My Whites Tree frog is named Hubbie Macgrubber (thats hue-bee Mick-groo-ber). When I first got him, I had no idea what to name him. So my family helped out and we came up with Hubbie (which is a combination of hugs and cuttie) and Macgrubber which is the SNL version of MacGyver haha!

I love my frogs dearly!! And I so glad that I found this site last year when browsing the internet for frog websites. I have learned a lot as a member on this forum and enjoy helping others with their frog-related needs!!

-Autumn  :Smile:

----------


## Autumn

Well all of you have probably seen alot of my pictures already, but here are some of my frogs:

----------


## Autumn

And some pictures of their terrariums:

----------


## Autumn

And here is some pictures of my art work, which I have posted elsewhere here on the forum  :Smile: . The first picture is the what won 3rd place in the ASAA Alaska All State Art Competition this year. If time allows, I'll post some recordings of my frogs vocalizing......Gotta run now!! Thanks for looking!!

----------


## Kristen

Wow Autumn, amazing art. Your really talented!
And of course gorgeous frogs  :Smile: 
I love how you have gotten the moss to grow so well in the wood frogs tank! and Hubbie's tank look amazing  :Smile:

----------


## Heather

Great pictures!  :Smile:  And your artwork is amazing as always!  :Smile:

----------


## Autumn

> Wow Autumn, amazing art. Your really talented!
> And of course gorgeous frogs 
> I love how you have gotten the moss to grow so well in the wood frogs tank! and Hubbie's tank look amazing


Thanks Kristen!!  :Big Grin: 
Ah, some of the moss is turning brown  :Frown: ......but I will replace it with fresh moss this summer haha  :Wink: 




> Great pictures!  And your artwork is amazing as always!
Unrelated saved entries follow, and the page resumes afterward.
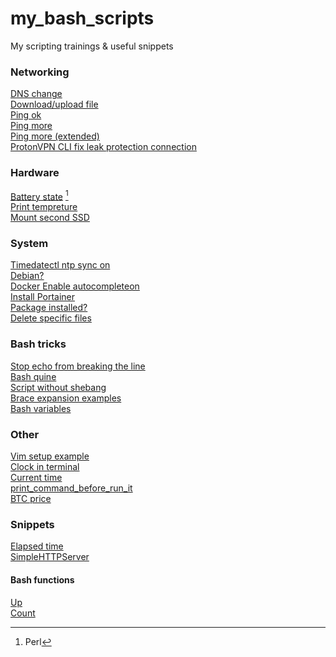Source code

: # my_bash_scripts  
My scripting trainings & useful snippets  
  
### Networking  
[DNS change](https://github.com/gdlfr/my_bash_scripts/blob/master/0.0/dns_change)  
[Download/upload file](https://github.com/gdlfr/my_bash_scripts/blob/master/0.0/download_or_upload)  
[Ping ok](https://github.com/gdlfr/my_bash_scripts/blob/master/0.0/ping_ok)  
[Ping more](https://github.com/gdlfr/my_bash_scripts/blob/master/0.0/ping_more)  
[Ping more (extended)](https://github.com/gdlfr/my_bash_scripts/blob/master/0.0/ping_more2)  
[ProtonVPN CLI fix leak protection connection](https://github.com/gdlfr/my_bash_scripts/blob/master/0.0/reconnection_after_fail)  
### Hardware  
[Battery state](https://github.com/gdlfr/my_bash_scripts/blob/master/0.0/battery) [^1]  
[Print tempreture](https://github.com/gdlfr/my_bash_scripts/blob/master/3.linuxhint/print_temp)  
[Mount second SSD](https://github.com/gdlfr/my_bash_scripts/blob/master/0.0/mount_2d_ssd)  
### System  
[Timedatectl ntp sync on](https://github.com/gdlfr/my_bash_scripts/blob/master/0.0/TimeDateCTL_ntp_sync_on)  
[Debian?](https://github.com/gdlfr/my_bash_scripts/blob/master/0.0/check_debian-based)  
[Docker Enable autocompleteon](https://github.com/gdlfr/my_bash_scripts/blob/master/0.0/snippets/docker_auto_completion)  
[Install Portainer](https://github.com/gdlfr/my_bash_scripts/blob/master/0.0/snippets/install_portainer)  
[Package installed?](https://github.com/gdlfr/my_bash_scripts/blob/master/0.0/ssh_)  
[Delete specific files](https://github.com/gdlfr/my_bash_scripts/blob/master/0.0/delete_specific)  
  
### Bash tricks  
[Stop echo from breaking the line](https://github.com/gdlfr/my_bash_scripts/blob/master/0.0/stops_echo_from_breaking_the_line)  
[Bash quine](https://github.com/gdlfr/my_bash_scripts/blob/master/3.linuxhint/real_quine)  
[Script without shebang](https://github.com/gdlfr/my_bash_scripts/blob/master/0.0/script_without_shebang)  
[Brace expansion examples](https://github.com/gdlfr/my_bash_scripts/blob/master/0.0/brace_expansion)  
[Bash variables](https://github.com/gdlfr/my_bash_scripts/blob/master/0.0/bash_variables)  
### Other  
[Vim setup example](https://github.com/gdlfr/my_bash_scripts/blob/master/0.0/vim_set)  
[Clock in terminal](https://github.com/gdlfr/my_bash_scripts/blob/master/0.0/clock)  
[Current time](https://github.com/gdlfr/my_bash_scripts/blob/master/0.0/current_time)  
[print_command_before_run_it](https://github.com/gdlfr/my_bash_scripts/blob/master/0.0/snippets/print_command_before_run_it)  
[BTC price](https://github.com/gdlfr/my_bash_scripts/blob/master/0.0/btc-price)  
### Snippets  
[Elapsed time](https://github.com/gdlfr/my_bash_scripts/blob/master/0.0/elapsed_time)  
[SimpleHTTPServer](https://github.com/gdlfr/my_bash_scripts/blob/master/0.0/snippets/simple_http)  
#### Bash functions  
[Up](https://github.com/gdlfr/my_bash_scripts/blob/master/0.0/up)  
[Count](https://github.com/gdlfr/my_bash_scripts/blob/master/0.0/count)  
[^1]: Perl  
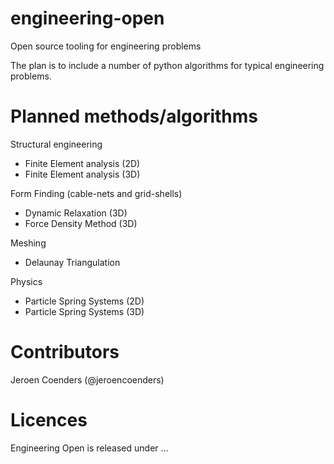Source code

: engineering-open
================

Open source tooling for engineering problems

The plan is to include a number of python algorithms for typical engineering problems.

Planned methods/algorithms
==========================

Structural engineering
- Finite Element analysis (2D)
- Finite Element analysis (3D)

Form Finding (cable-nets and grid-shells)
- Dynamic Relaxation (3D)
- Force Density Method (3D)

Meshing
- Delaunay Triangulation

Physics
- Particle Spring Systems (2D)
- Particle Spring Systems (3D)

Contributors
============

Jeroen Coenders (@jeroencoenders)

Licences
========
Engineering Open is released under ...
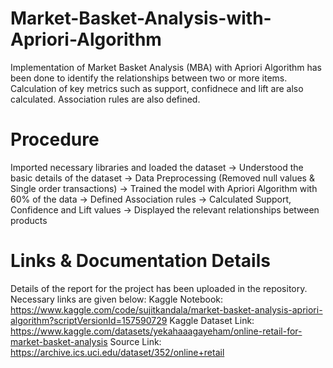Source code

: # Market-Basket-Analysis-with-Apriori-Algorithm
Implementation of Market Basket Analysis (MBA) with Apriori Algorithm has been done to identify the relationships between two or more items. Calculation of key metrics such as support, confidnece and lift are also calculated. Association rules are also defined. 
# Procedure
Imported necessary libraries and loaded the dataset -> Understood the basic details of the dataset -> Data Preprocessing (Removed null values & Single order transactions) -> Trained the model with Apriori Algorithm with 60% of the data -> Defined Association rules -> Calculated Support, Confidence and Lift values -> Displayed the relevant relationships between products
# Links & Documentation Details
Details of the report for the project has been uploaded in the repository. Necessary links are given below:
Kaggle Notebook: https://www.kaggle.com/code/sujitkandala/market-basket-analysis-apriori-algorithm?scriptVersionId=157590729
Kaggle Dataset Link: https://www.kaggle.com/datasets/yekahaaagayeham/online-retail-for-market-basket-analysis
Source Link: https://archive.ics.uci.edu/dataset/352/online+retail
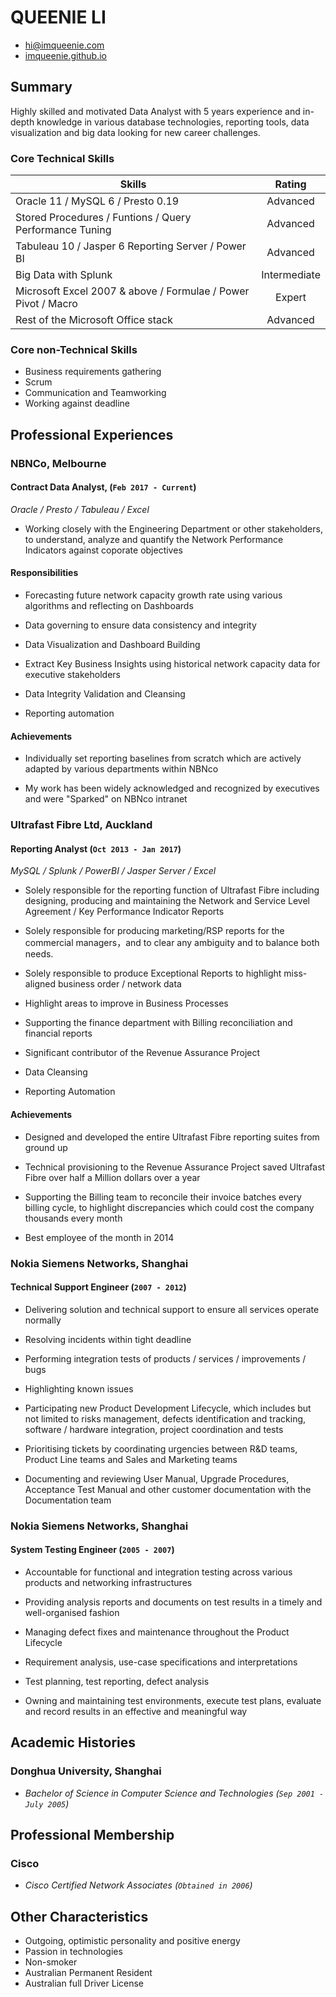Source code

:# QUEENIE LI
* hi@imqueenie.com
* [imqueenie.github.io](https://imqueenie.github.io)

## Summary
Highly skilled and motivated Data Analyst with 5 years experience and in-depth knowledge in various database technologies, reporting tools, data visualization and big data looking for new career challenges.

### Core Technical Skills

| Skills        | Rating        |
| ------------- |:-------------:| 
| Oracle 11 / MySQL 6 / Presto 0.19 | Advanced | 
| Stored Procedures / Funtions / Query Performance Tuning| Advanced | 
| Tabuleau 10 / Jasper 6 Reporting Server / Power BI| Advanced | 
| Big Data with Splunk | Intermediate |
| Microsoft Excel 2007 & above / Formulae / Power Pivot / Macro | Expert |
| Rest of the Microsoft Office stack | Advanced |

### Core non-Technical Skills
* Business requirements gathering
* Scrum
* Communication and Teamworking
* Working against deadline

## Professional Experiences

### NBNCo, Melbourne
#### Contract Data Analyst, (`Feb 2017 - Current`)
_Oracle / Presto / Tabuleau / Excel_
* Working closely with the Engineering Department or other stakeholders, to understand, analyze and quantify the Network Performance Indicators against coporate objectives

#### Responsibilities
* Forecasting future network capacity growth rate using various algorithms and reflecting on Dashboards

* Data governing to ensure data consistency and integrity

* Data Visualization and Dashboard Building

* Extract Key Business Insights using historical network capacity data for executive stakeholders

* Data Integrity Validation and Cleansing

* Reporting automation

#### Achievements
* Individually set reporting baselines from scratch which are actively adapted by various departments within NBNco

* My work has been widely acknowledged and recognized by executives and were "Sparked" on NBNco intranet

### Ultrafast Fibre Ltd, Auckland
#### Reporting Analyst (`Oct 2013 - Jan 2017`)
_MySQL / Splunk / PowerBI / Jasper Server / Excel_

* Solely responsible for the reporting function of Ultrafast Fibre including designing, producing and maintaining the Network and Service Level Agreement / Key Performance Indicator Reports

* Solely responsible for producing marketing/RSP reports for the commercial managers，and to clear any ambiguity and to balance both needs.

* Solely responsible to produce Exceptional Reports to highlight miss-aligned business order / network data

* Highlight areas to improve in Business Processes

* Supporting the finance department with Billing reconciliation and financial reports

* Significant contributor of the Revenue Assurance Project

* Data Cleansing

* Reporting Automation

#### Achievements
* Designed and developed the entire Ultrafast Fibre reporting suites from ground up

* Technical provisioning to the Revenue Assurance Project saved Ultrafast Fibre over half a Million dollars over a year

* Supporting the Billing team to reconcile their invoice batches every billing cycle, to highlight discrepancies which could cost the company thousands every month

* Best employee of the month in 2014

### Nokia Siemens Networks, Shanghai
#### Technical Support Engineer (`2007 - 2012`)

* Delivering solution and technical support to ensure all services operate normally

* Resolving incidents within tight deadline

* Performing integration tests of products / services / improvements / bugs

* Highlighting known issues

* Participating new Product Development Lifecycle, which includes but not limited to risks management, defects identification and tracking, software / hardware integration, project coordination and tests

* Prioritising tickets by coordinating urgencies between R&D teams, Product Line teams and Sales and Marketing teams

* Documenting and reviewing User Manual, Upgrade Procedures, Acceptance Test Manual and other customer documentation with the Documentation team

### Nokia Siemens Networks, Shanghai
#### System Testing Engineer (`2005 - 2007`)

* Accountable for functional and integration testing across various products and networking infrastructures

* Providing analysis reports and documents on test results in a timely and well-organised fashion

* Managing defect fixes and maintenance throughout the Product Lifecycle

* Requirement analysis, use-case specifications and interpretations

* Test planning, test reporting, defect analysis

* Owning and maintaining test environments, execute test plans, evaluate and record results in an effective and meaningful way

## Academic Histories
### Donghua University, Shanghai 
* _Bachelor of Science in Computer Science and Technologies (`Sep 2001 - July 2005`)_

## Professional Membership
### Cisco
* _Cisco Certified Network Associates (`Obtained in 2006`)_

## Other Characteristics
* Outgoing, optimistic personality and positive energy
* Passion in technologies
* Non-smoker
* Australian Permanent Resident
* Australian full Driver License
Thank you Heather  :Smile: !!

----------


## Jen

You should sell some of your frog jewelry!   They are adorable!!!!


*Thursday*, answer any questions posted to you regarding your threads on Monday, Tuesday and Wednesday. Other members can use this opportunity to pick your brain. (All questions must be appropriate and related to topics of discussion.)

And guys, please don't forget to send nominations in....!!!

----------


## Autumn

Thank you Jenna  :Smile: !! I hope to start selling some soon, in fact......

----------


## S13

Ahhh I missed this thread until today.  Brilliant young lady  :Smile:   Thank you for sharing, Autumn.

----------


## Autumn

> Ahhh I missed this thread until today. Brilliant young lady  Thank you for sharing, Autumn.


Oh, that's ok Omar! And thank you very much  :Smile: !!

----------